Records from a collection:
== Segment start ==
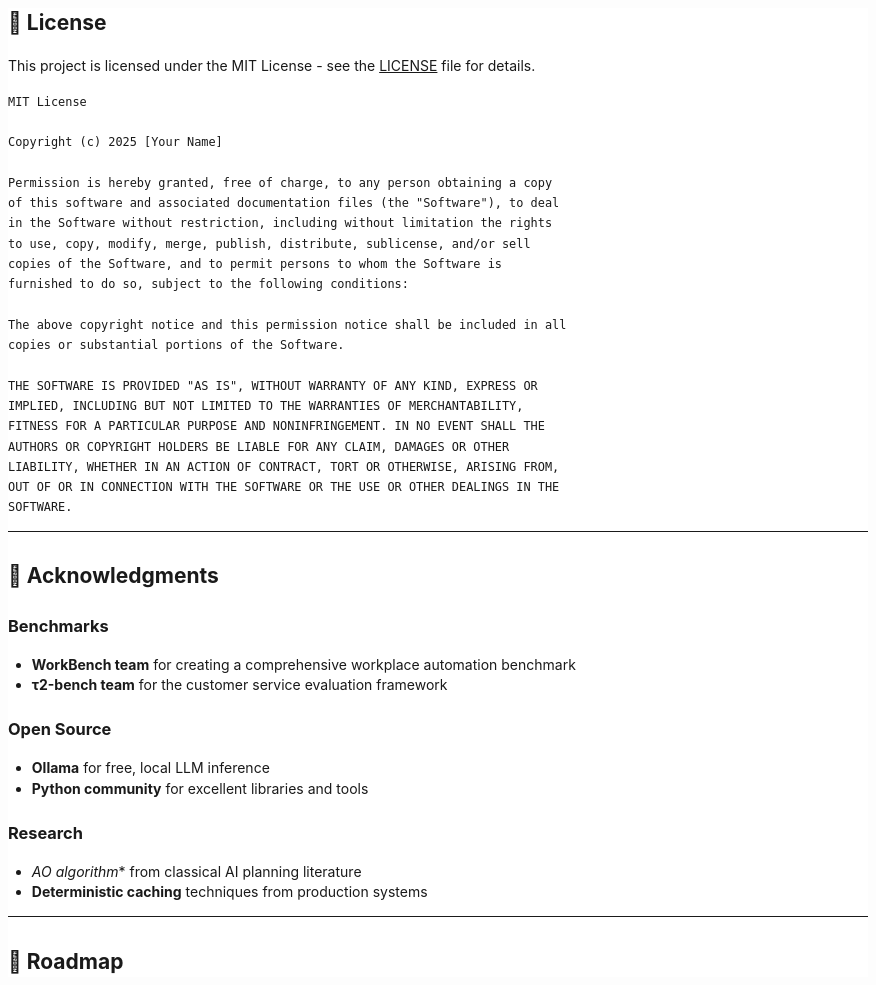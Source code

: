 
## 📜 License

This project is licensed under the MIT License - see the [LICENSE](LICENSE) file for details.

```
MIT License

Copyright (c) 2025 [Your Name]

Permission is hereby granted, free of charge, to any person obtaining a copy
of this software and associated documentation files (the "Software"), to deal
in the Software without restriction, including without limitation the rights
to use, copy, modify, merge, publish, distribute, sublicense, and/or sell
copies of the Software, and to permit persons to whom the Software is
furnished to do so, subject to the following conditions:

The above copyright notice and this permission notice shall be included in all
copies or substantial portions of the Software.

THE SOFTWARE IS PROVIDED "AS IS", WITHOUT WARRANTY OF ANY KIND, EXPRESS OR
IMPLIED, INCLUDING BUT NOT LIMITED TO THE WARRANTIES OF MERCHANTABILITY,
FITNESS FOR A PARTICULAR PURPOSE AND NONINFRINGEMENT. IN NO EVENT SHALL THE
AUTHORS OR COPYRIGHT HOLDERS BE LIABLE FOR ANY CLAIM, DAMAGES OR OTHER
LIABILITY, WHETHER IN AN ACTION OF CONTRACT, TORT OR OTHERWISE, ARISING FROM,
OUT OF OR IN CONNECTION WITH THE SOFTWARE OR THE USE OR OTHER DEALINGS IN THE
SOFTWARE.
```

---

## 🎉 Acknowledgments

### Benchmarks

- **WorkBench team** for creating a comprehensive workplace automation benchmark
- **τ2-bench team** for the customer service evaluation framework

### Open Source

- **Ollama** for free, local LLM inference
- **Python community** for excellent libraries and tools

### Research

- **AO* algorithm** from classical AI planning literature
- **Deterministic caching** techniques from production systems

---

## 🚀 Roadmap
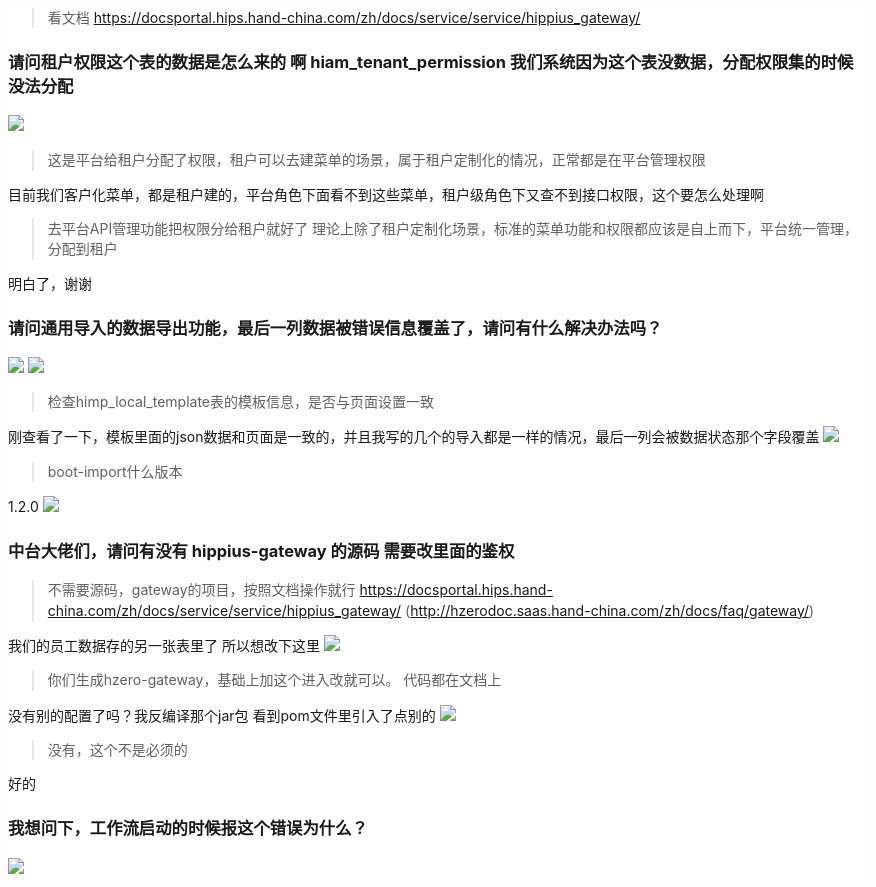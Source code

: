 >看文档   https://docsportal.hips.hand-china.com/zh/docs/service/service/hippius_gateway/



### 请问租户权限这个表的数据是怎么来的 啊   hiam_tenant_permission  我们系统因为这个表没数据，分配权限集的时候没法分配
![](https://img2020.cnblogs.com/blog/1231979/202004/1231979-20200409083423280-1973116406.png)

>这是平台给租户分配了权限，租户可以去建菜单的场景，属于租户定制化的情况，正常都是在平台管理权限

目前我们客户化菜单，都是租户建的，平台角色下面看不到这些菜单，租户级角色下又查不到接口权限，这个要怎么处理啊


>去平台API管理功能把权限分给租户就好了   理论上除了租户定制化场景，标准的菜单功能和权限都应该是自上而下，平台统一管理，分配到租户

明白了，谢谢



### 请问通用导入的数据导出功能，最后一列数据被错误信息覆盖了，请问有什么解决办法吗？
![](https://img2020.cnblogs.com/blog/1231979/202004/1231979-20200409083544105-361259225.png)
![](https://img2020.cnblogs.com/blog/1231979/202004/1231979-20200409083553368-130826111.png)

>检查himp_local_template表的模板信息，是否与页面设置一致

刚查看了一下，模板里面的json数据和页面是一致的，并且我写的几个的导入都是一样的情况，最后一列会被数据状态那个字段覆盖
![](https://img2020.cnblogs.com/blog/1231979/202004/1231979-20200409085738186-669030573.png)


>boot-import什么版本

1.2.0
![](https://img2020.cnblogs.com/blog/1231979/202004/1231979-20200409090816883-1543874353.png)




### 中台大佬们，请问有没有 hippius-gateway  的源码 需要改里面的鉴权

>不需要源码，gateway的项目，按照文档操作就行 https://docsportal.hips.hand-china.com/zh/docs/service/service/hippius_gateway/  (http://hzerodoc.saas.hand-china.com/zh/docs/faq/gateway/)

我们的员工数据存的另一张表里了  所以想改下这里
![](https://img2020.cnblogs.com/blog/1231979/202004/1231979-20200409083627357-1702876382.png)

>你们生成hzero-gateway，基础上加这个进入改就可以。  代码都在文档上

没有别的配置了吗？我反编译那个jar包  看到pom文件里引入了点别的
![](https://img2020.cnblogs.com/blog/1231979/202004/1231979-20200409083731002-998996046.png)


>没有，这个不是必须的

好的



### 我想问下，工作流启动的时候报这个错误为什么？
![](https://img2020.cnblogs.com/blog/1231979/202004/1231979-20200409083834075-828787924.png)
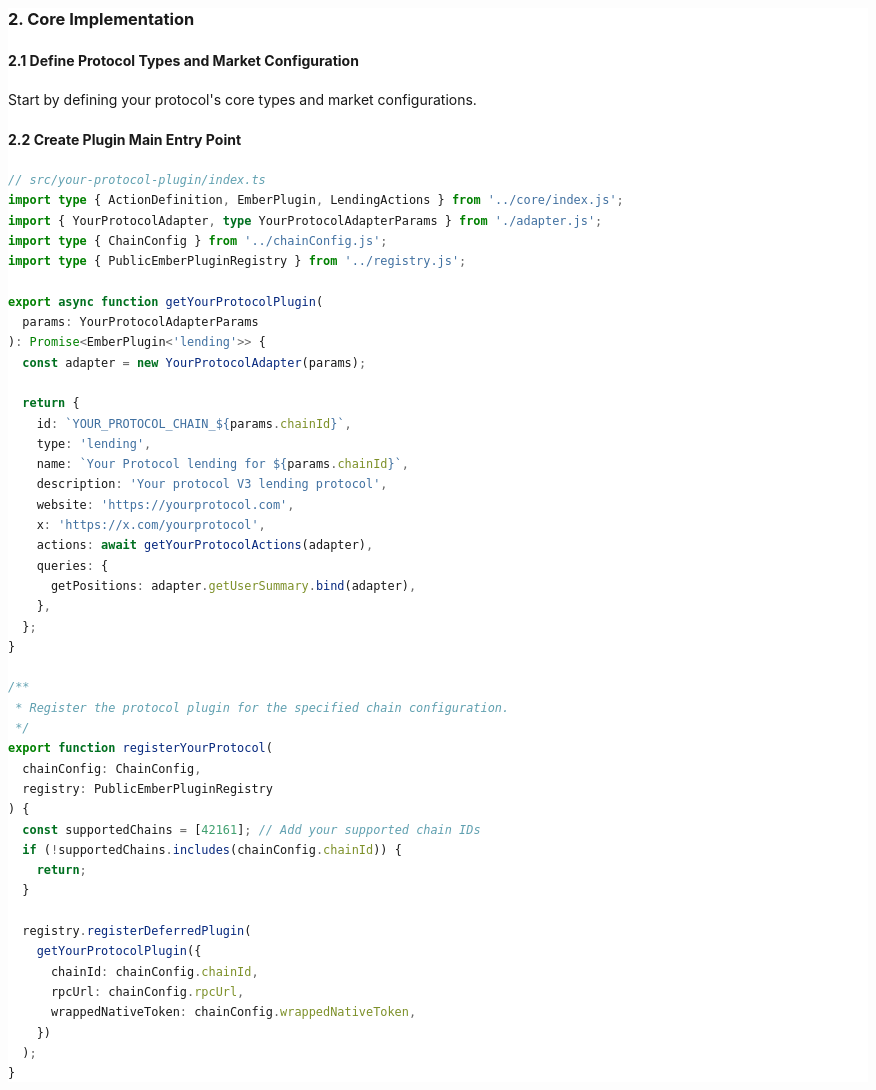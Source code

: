 ### 2. Core Implementation

#### 2.1 Define Protocol Types and Market Configuration

Start by defining your protocol's core types and market configurations.

#### 2.2 Create Plugin Main Entry Point

```typescript
// src/your-protocol-plugin/index.ts
import type { ActionDefinition, EmberPlugin, LendingActions } from '../core/index.js';
import { YourProtocolAdapter, type YourProtocolAdapterParams } from './adapter.js';
import type { ChainConfig } from '../chainConfig.js';
import type { PublicEmberPluginRegistry } from '../registry.js';

export async function getYourProtocolPlugin(
  params: YourProtocolAdapterParams
): Promise<EmberPlugin<'lending'>> {
  const adapter = new YourProtocolAdapter(params);

  return {
    id: `YOUR_PROTOCOL_CHAIN_${params.chainId}`,
    type: 'lending',
    name: `Your Protocol lending for ${params.chainId}`,
    description: 'Your protocol V3 lending protocol',
    website: 'https://yourprotocol.com',
    x: 'https://x.com/yourprotocol',
    actions: await getYourProtocolActions(adapter),
    queries: {
      getPositions: adapter.getUserSummary.bind(adapter),
    },
  };
}

/**
 * Register the protocol plugin for the specified chain configuration.
 */
export function registerYourProtocol(
  chainConfig: ChainConfig,
  registry: PublicEmberPluginRegistry
) {
  const supportedChains = [42161]; // Add your supported chain IDs
  if (!supportedChains.includes(chainConfig.chainId)) {
    return;
  }

  registry.registerDeferredPlugin(
    getYourProtocolPlugin({
      chainId: chainConfig.chainId,
      rpcUrl: chainConfig.rpcUrl,
      wrappedNativeToken: chainConfig.wrappedNativeToken,
    })
  );
}
```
== Segment end ==
- EXERCISE PROMPT
Give the records again exactly as they stand, so that only the pictures are missing.

- REPLY TO THE EXERCISE
Source code

: 
## 📜 License

This project is licensed under the MIT License - see the [LICENSE](LICENSE) file for details.

```
MIT License

Copyright (c) 2025 [Your Name]

Permission is hereby granted, free of charge, to any person obtaining a copy
of this software and associated documentation files (the "Software"), to deal
in the Software without restriction, including without limitation the rights
to use, copy, modify, merge, publish, distribute, sublicense, and/or sell
copies of the Software, and to permit persons to whom the Software is
furnished to do so, subject to the following conditions:

The above copyright notice and this permission notice shall be included in all
copies or substantial portions of the Software.

THE SOFTWARE IS PROVIDED "AS IS", WITHOUT WARRANTY OF ANY KIND, EXPRESS OR
IMPLIED, INCLUDING BUT NOT LIMITED TO THE WARRANTIES OF MERCHANTABILITY,
FITNESS FOR A PARTICULAR PURPOSE AND NONINFRINGEMENT. IN NO EVENT SHALL THE
AUTHORS OR COPYRIGHT HOLDERS BE LIABLE FOR ANY CLAIM, DAMAGES OR OTHER
LIABILITY, WHETHER IN AN ACTION OF CONTRACT, TORT OR OTHERWISE, ARISING FROM,
OUT OF OR IN CONNECTION WITH THE SOFTWARE OR THE USE OR OTHER DEALINGS IN THE
SOFTWARE.
```

---

## 🎉 Acknowledgments

### Benchmarks

- **WorkBench team** for creating a comprehensive workplace automation benchmark
- **τ2-bench team** for the customer service evaluation framework

### Open Source

- **Ollama** for free, local LLM inference
- **Python community** for excellent libraries and tools

### Research

- **AO* algorithm** from classical AI planning literature
- **Deterministic caching** techniques from production systems

---

## 🚀 Roadmap
Source code

: >看文档   https://docsportal.hips.hand-china.com/zh/docs/service/service/hippius_gateway/



### 请问租户权限这个表的数据是怎么来的 啊   hiam_tenant_permission  我们系统因为这个表没数据，分配权限集的时候没法分配
![](https://img2020.cnblogs.com/blog/1231979/202004/1231979-20200409083423280-1973116406.png)

>这是平台给租户分配了权限，租户可以去建菜单的场景，属于租户定制化的情况，正常都是在平台管理权限

目前我们客户化菜单，都是租户建的，平台角色下面看不到这些菜单，租户级角色下又查不到接口权限，这个要怎么处理啊


>去平台API管理功能把权限分给租户就好了   理论上除了租户定制化场景，标准的菜单功能和权限都应该是自上而下，平台统一管理，分配到租户

明白了，谢谢



### 请问通用导入的数据导出功能，最后一列数据被错误信息覆盖了，请问有什么解决办法吗？
![](https://img2020.cnblogs.com/blog/1231979/202004/1231979-20200409083544105-361259225.png)
![](https://img2020.cnblogs.com/blog/1231979/202004/1231979-20200409083553368-130826111.png)

>检查himp_local_template表的模板信息，是否与页面设置一致

刚查看了一下，模板里面的json数据和页面是一致的，并且我写的几个的导入都是一样的情况，最后一列会被数据状态那个字段覆盖
![](https://img2020.cnblogs.com/blog/1231979/202004/1231979-20200409085738186-669030573.png)


>boot-import什么版本

1.2.0
![](https://img2020.cnblogs.com/blog/1231979/202004/1231979-20200409090816883-1543874353.png)




### 中台大佬们，请问有没有 hippius-gateway  的源码 需要改里面的鉴权

>不需要源码，gateway的项目，按照文档操作就行 https://docsportal.hips.hand-china.com/zh/docs/service/service/hippius_gateway/  (http://hzerodoc.saas.hand-china.com/zh/docs/faq/gateway/)

我们的员工数据存的另一张表里了  所以想改下这里
![](https://img2020.cnblogs.com/blog/1231979/202004/1231979-20200409083627357-1702876382.png)

>你们生成hzero-gateway，基础上加这个进入改就可以。  代码都在文档上

没有别的配置了吗？我反编译那个jar包  看到pom文件里引入了点别的
![](https://img2020.cnblogs.com/blog/1231979/202004/1231979-20200409083731002-998996046.png)


>没有，这个不是必须的

好的



### 我想问下，工作流启动的时候报这个错误为什么？
![](https://img2020.cnblogs.com/blog/1231979/202004/1231979-20200409083834075-828787924.png)
Source code

: ### 2. Core Implementation

#### 2.1 Define Protocol Types and Market Configuration

Start by defining your protocol's core types and market configurations.

#### 2.2 Create Plugin Main Entry Point

```typescript
// src/your-protocol-plugin/index.ts
import type { ActionDefinition, EmberPlugin, LendingActions } from '../core/index.js';
import { YourProtocolAdapter, type YourProtocolAdapterParams } from './adapter.js';
import type { ChainConfig } from '../chainConfig.js';
import type { PublicEmberPluginRegistry } from '../registry.js';

export async function getYourProtocolPlugin(
  params: YourProtocolAdapterParams
): Promise<EmberPlugin<'lending'>> {
  const adapter = new YourProtocolAdapter(params);

  return {
    id: `YOUR_PROTOCOL_CHAIN_${params.chainId}`,
    type: 'lending',
    name: `Your Protocol lending for ${params.chainId}`,
    description: 'Your protocol V3 lending protocol',
    website: 'https://yourprotocol.com',
    x: 'https://x.com/yourprotocol',
    actions: await getYourProtocolActions(adapter),
    queries: {
      getPositions: adapter.getUserSummary.bind(adapter),
    },
  };
}

/**
 * Register the protocol plugin for the specified chain configuration.
 */
export function registerYourProtocol(
  chainConfig: ChainConfig,
  registry: PublicEmberPluginRegistry
) {
  const supportedChains = [42161]; // Add your supported chain IDs
  if (!supportedChains.includes(chainConfig.chainId)) {
    return;
  }

  registry.registerDeferredPlugin(
    getYourProtocolPlugin({
      chainId: chainConfig.chainId,
      rpcUrl: chainConfig.rpcUrl,
      wrappedNativeToken: chainConfig.wrappedNativeToken,
    })
  );
}
```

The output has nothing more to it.